- Born: Ralph William James Rimmer October 1965 (age 60) Cumbria, England
- Education: Ulverstone Victoria High School
- Alma mater: University of Liverpool
- Occupation: Executive Chairman of Huddersfield Giants
- Known for: Former CEO of the RFL

= Ralph Rimmer =

British rugby league administrator

Ralph William James Rimmer is a rugby league administrator who is currently executive chairman of Huddersfield Giants and who was the chief executive officer of the Rugby Football League from 2018 to 2022. He was appointed the full-time chief executive after a period of being the interim CEO. He held the post of chief operating officer for the RFL before being appointed CEO. He was appointed to the role of COO in 2010. In December 2025, he was announced as a member of the Huddersfield Giants board as Director for change, becoming chairman following Ken Davy's resignation in July 2026 .

==Administration==

===Sheffield-Huddersfield===
Rimmers first sports administrative role was in 1997 when he was appointed chief executive of Sheffield Eagles during the early days of the Super League. He enjoyed success with the club winning the Challenge Cup Final in 1998, however as financial pressures developed he then became one of the key players in the 1999 merger with Huddersfield Giants. After the merge Rimmer subsequently became chief executive of the new club and held that position until 2004, when he was succeeded by the incumbent, Richard Thewlis.

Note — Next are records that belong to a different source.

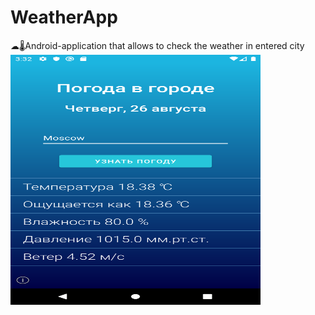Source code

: # WeatherApp
☁🌡Android-application that allows to check the weather in entered city
<img src="https://github.com/Andrew-Garanin/WeatherApp/blob/master/screenshots/main.png" width="400" height="400"/>
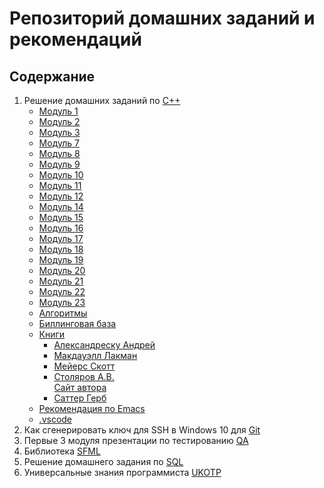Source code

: # Репозиторий домашних заданий и рекомендаций

## Содержание

1. Решение домашних заданий по [C++](https://github.com/vmf0min/Skillbox/tree/master/C%2B%2B)
   - [Модуль 1](https://github.com/vmf0min/Skillbox/tree/master/C%2B%2B/01_module)
   - [Модуль 2](https://github.com/vmf0min/Skillbox/tree/master/C%2B%2B/02_module)
   - [Модуль 3](https://github.com/vmf0min/Skillbox/tree/master/C%2B%2B/03_module)
   - [Модуль 7](https://github.com/vmf0min/Skillbox/tree/master/C%2B%2B/07_module)
   - [Модуль 8](https://github.com/vmf0min/Skillbox/tree/master/C%2B%2B/08_module)
   - [Модуль 9](https://github.com/vmf0min/Skillbox/tree/master/C%2B%2B/09_module)
   - [Модуль 10](https://github.com/vmf0min/Skillbox/tree/master/C%2B%2B/10_module)
   - [Модуль 11](https://github.com/vmf0min/Skillbox/tree/master/C%2B%2B/11_module)
   - [Модуль 12](https://github.com/vmf0min/Skillbox/tree/master/C%2B%2B/12_module)
   - [Модуль 14](https://github.com/vmf0min/Skillbox/tree/master/C%2B%2B/14_module)
   - [Модуль 15](https://github.com/vmf0min/Skillbox/tree/master/C%2B%2B/15_module)
   - [Модуль 16](https://github.com/vmf0min/Skillbox/tree/master/C%2B%2B/16_module)
   - [Модуль 17](https://github.com/vmf0min/Skillbox/tree/master/C%2B%2B/17_module)
   - [Модуль 18](https://github.com/vmf0min/Skillbox/tree/master/C%2B%2B/18_module)
   - [Модуль 19](https://github.com/vmf0min/Skillbox/tree/master/C%2B%2B/19_module)
   - [Модуль 20](https://github.com/vmf0min/Skillbox/tree/master/C%2B%2B/20_module)
   - [Модуль 21](https://github.com/vmf0min/Skillbox/tree/master/C%2B%2B/21_module)
   - [Модуль 22](https://github.com/vmf0min/Skillbox/tree/master/C%2B%2B/22_module)
   - [Модуль 23](https://github.com/vmf0min/Skillbox/tree/master/C%2B%2B/23_module)
   - [Алгоритмы](https://github.com/vmf0min/Skillbox/tree/master/C%2B%2B/Algorithms)
   - [Биллинговая база](https://github.com/vmf0min/Skillbox/tree/master/C%2B%2B/Billing_database)
   - [Книги](https://github.com/vmf0min/Skillbox/tree/master/C%2B%2B/Books)  
     - [Александреску Андрей](https://github.com/vmf0min/Skillbox/tree/master/C%2B%2B/Books/Alexandrescu%20Andrei)  
     - [Макдауэлл Лакман](https://github.com/vmf0min/Skillbox/tree/master/C%2B%2B/Books/Mcdowell%20Laakman)  
     - [Мейерс Скотт](https://github.com/vmf0min/Skillbox/tree/master/C%2B%2B/Books/Meyers%20Scott)  
     - [Столяров А.В.](https://github.com/vmf0min/Skillbox/tree/master/C%2B%2B/Books/Stolyarov%20A.V)  
       [Сайт автора](http://www.stolyarov.info/books/programming_intro)
     - [Саттер Герб](https://github.com/vmf0min/Skillbox/tree/master/C%2B%2B/Books/Sutter%20Herb)  
   - [Рекомендация по Emacs](https://github.com/vmf0min/Skillbox/tree/master/C%2B%2B/Emacs_config)
   - [.vscode](https://github.com/vmf0min/Skillbox/tree/master/C%2B%2B/vscode_settings)
2. Как сгенерировать ключ для SSH в Windows 10 для [Git](https://github.com/vmf0min/Skillbox/tree/master/Git)
3. Первые 3 модуля презентации по тестированию [QA](https://github.com/vmf0min/Skillbox/tree/master/QA)
4. Библиотека [SFML](https://github.com/vmf0min/Skillbox/tree/master/SFML)
5. Решение домашнего задания по [SQL](https://github.com/vmf0min/Skillbox/tree/master/SQL)
6. Универсальные знания программиста [UKOTP](https://github.com/vmf0min/Skillbox/tree/master/UKOTP)
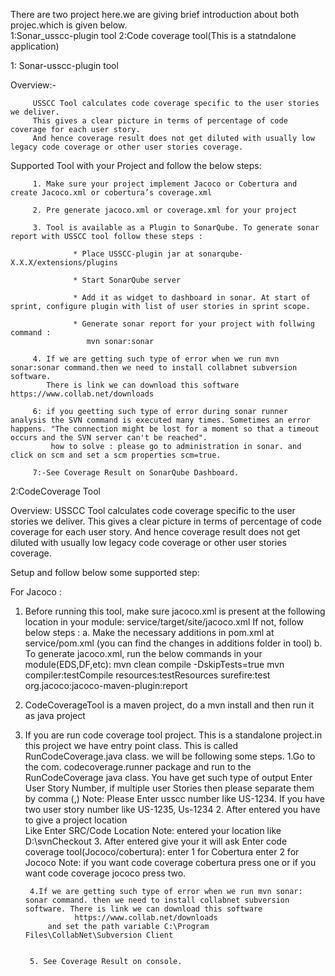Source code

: There are two project here.we are giving brief  introduction about both projec.which is given below.  
  1:Sonar_usscc-plugin tool
  2:Code coverage tool(This is a statndalone application)
  
1: Sonar-usscc-plugin tool

Overview:- 

         USSCC Tool calculates code coverage specific to the user stories we deliver.
         This gives a clear picture in terms of percentage of code coverage for each user story.
         And hence coverage result does not get diluted with usually low legacy code coverage or other user stories coverage.   

Supported Tool with your Project and follow the below steps:
        
         1. Make sure your project implement Jacoco or Cobertura and create Jacoco.xml or cobertura’s coverage.xml
         
         2. Pre generate jacoco.xml or coverage.xml for your project
         
         3. Tool is available as a Plugin to SonarQube. To generate sonar report with USSCC tool follow these steps :

                  * Place USSCC-plugin jar at sonarqube-X.X.X/extensions/plugins

                  * Start SonarQube server

                  * Add it as widget to dashboard in sonar. At start of sprint, configure plugin with list of user stories in sprint scope.

                  * Generate sonar report for your project with follwing command :
                     mvn sonar:sonar
        
         4. If we are getting such type of error when we run mvn sonar:sonar command.then we need to install collabnet subversion software.
            There is link we can download this software     https://www.collab.net/downloads

         6: if you geetting such type of error during sonar runner analysis the SVN command is executed many times. Sometimes an error happens. "The connection might be lost for a moment so that a timeout occurs and the SVN server can't be reached".
             how to solve : please go to administration in sonar. and click on scm and set a scm properties scm=true.
             
         7:-See Coverage Result on SonarQube Dashboard.     
         
         
         
2:CodeCoverage Tool     

Overview: 
         USSCC Tool calculates code coverage specific to the user stories we deliver.
         This gives a clear picture in terms of percentage of code coverage for each user story.
         And hence coverage result does not get diluted with usually low legacy code coverage or other user stories coverage.   

Setup and follow below some supported  step:

For Jacoco :
1) Before running this tool, make sure jacoco.xml is present at the following location in your module: service/target/site/jacoco.xml
	If not, follow below steps : 
	a. Make the necessary additions in pom.xml at service/pom.xml (you can find the changes in additions folder in tool)
	b. To generate jacoco.xml, run the below commands in your module(EDS,DF,etc):
		mvn clean compile -DskipTests=true
		mvn compiler:testCompile resources:testResources surefire:test org.jacoco:jacoco-maven-plugin:report
		
2) CodeCoverageTool is a maven project, do a mvn install and then run it as java project

3) If you are run code coverage tool project. This is a standalone project.in this project we have entry point class. This is called  RunCodeCoverage.java class.
   we will be following some steps.
       1.Go to the com. codecoverage.runner package and  run  to the RunCodeCoverage  java class.
         You have get such type of output
              Enter User Story Number, if multiple user Stories then please separate them       by comma (,)
        Note: Please Enter usscc number like US-1234. If you have two user story number like US-1235, Us-1234
       2. After entered you have to give a project location  
          Like Enter SRC/Code Location
          Note: entered your location like D:\svnCheckout
       3. After entered give your it will ask
         Enter code coverage tool(Jococo/cobertura):
          enter 1 for Cobertura
          enter 2 for Jococo
          Note: if you want  code coverage cobertura press one or if you want  code coverage jococo press two.

        4.If we are getting such type of error when we run mvn sonar: sonar command. then we need to install collabnet subversion software. There is link we can download this software 
                  https://www.collab.net/downloads
            and set the path variable C:\Program Files\CollabNet\Subversion Client


        5. See Coverage Result on console.





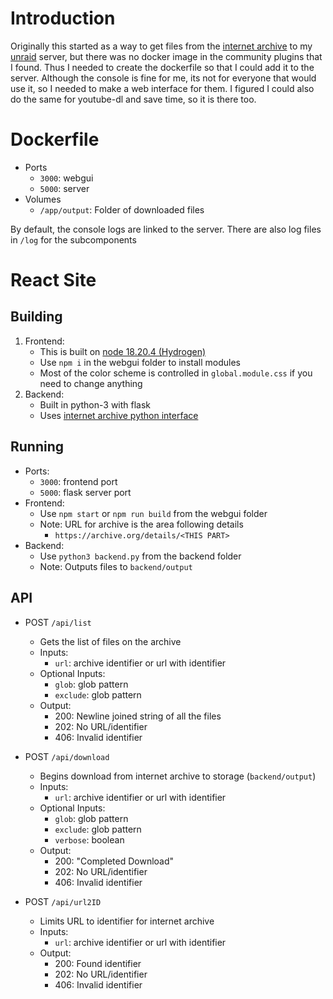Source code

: # Introduction
Originally this started as a way to get files from the [internet archive](https://archive.org/) to my [unraid](https://unraid.net/) server, but there was no docker image in the community plugins that I found. Thus I needed to create the dockerfile so that I could add it to the server. Although the console is fine for me, its not for everyone that would use it, so I needed to make a web interface for them. I figured I could also do the same for youtube-dl and save time, so it is there too.

# Dockerfile
- Ports
	- `3000`: webgui
	- `5000`: server
- Volumes
	- `/app/output`: Folder of downloaded files

By default, the console logs are linked to the server. There are also log files in `/log` for the subcomponents

# React Site
## Building
1) Frontend:
	- This is built on [node 18.20.4 (Hydrogen)](https://github.com/nvm-sh/nvm)
	- Use `npm i` in the webgui folder to install modules
	- Most of the color scheme is controlled in `global.module.css` if you need to change anything
1) Backend:
	- Built in python-3 with flask
	- Uses [internet archive python interface](https://github.com/jjjake/internetarchive)

## Running
- Ports:
	- `3000`: frontend port
	- `5000`: flask server port
- Frontend:
	- Use `npm start` or `npm run build` from the webgui folder
	- Note: URL for archive is the area following details
		- `https://archive.org/details/<THIS PART>`
- Backend:
	- Use `python3 backend.py` from the backend folder
	- Note: Outputs files to `backend/output`

## API
- POST `/api/list`
	- Gets the list of files on the archive
	- Inputs: 
		- `url`: archive identifier or url with identifier
	- Optional Inputs: 
		- `glob`: glob pattern
		- `exclude`: glob pattern
	- Output:  
		- 200: Newline joined string of all the files
		- 202: No URL/identifier
		- 406: Invalid identifier

- POST `/api/download`
	- Begins download from internet archive to storage (`backend/output`)
	- Inputs:
		- `url`: archive identifier or url with identifier
	- Optional Inputs:
		- `glob`: glob pattern
		- `exclude`: glob pattern
		- `verbose`: boolean
	- Output: 
		- 200: "Completed Download"
		- 202: No URL/identifier
		- 406: Invalid identifier

- POST `/api/url2ID`
	- Limits URL to identifier for internet archive
	- Inputs:
		- `url`: archive identifier or url with identifier
	- Output:
		- 200: Found identifier
		- 202: No URL/identifier
		- 406: Invalid identifier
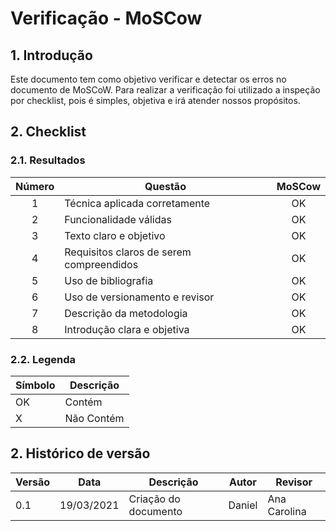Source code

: # Verificação - MoSCow

## 1. Introdução
Este documento tem como objetivo verificar e detectar os erros no documento de MoSCoW. Para realizar a verificação foi utilizado a inspeção por checklist, pois é simples, objetiva e irá atender nossos propósitos.

## 2. Checklist

### 2.1. Resultados
|Número|Questão|MoSCow|
|:-:|--|:-:|
|1|Técnica aplicada corretamente|OK|
|2|Funcionalidade válidas|OK|
|3|Texto claro e objetivo|OK|
|4|Requisitos claros de serem compreendidos|OK|
|5|Uso de bibliografia|OK|
|6|Uso de versionamento e revisor|OK|
|7|Descrição da metodologia|OK|
|8|Introdução clara e objetiva|OK|

### 2.2. Legenda
|Símbolo|Descrição|
|--|--|
|OK|Contém|
|X|Não Contém|

## 2. Histórico de versão

| Versão | Data       | Descrição                                           | Autor          | Revisor        |
| ------ | ---------- | --------------------------------------------------- | -------------- | -------------- |
| 0.1    | 19/03/2021 | Criação do documento                                | Daniel         | Ana Carolina   |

During this time until 2002 Rimmer took the part time position of managing the Ireland rugby league team as they appeared at the 2000 World Cup.

===Stadium management and Huddersfield Town===
After leaving the Giants in 2004 Rimmer was appointed managing director of the Kirklees Stadium whilst also a member of the board of Huddersfield Town AFC. Rimmer spent six years as managing director of the stadium until he took up a post at the Rugby Football League.

===Rugby Football League===
Rimmer was appointed chief operations officer of the RFL in 2010 and was promoted to chief executive officer in 2018 following the departure of his predecessor Nigel Wood. Rimmer announced he would leave the RFL at the end of 2022.

Rimmer was appointed Officer of the Order of the British Empire (OBE) in the 2024 New Year Honours for services to rugby league football.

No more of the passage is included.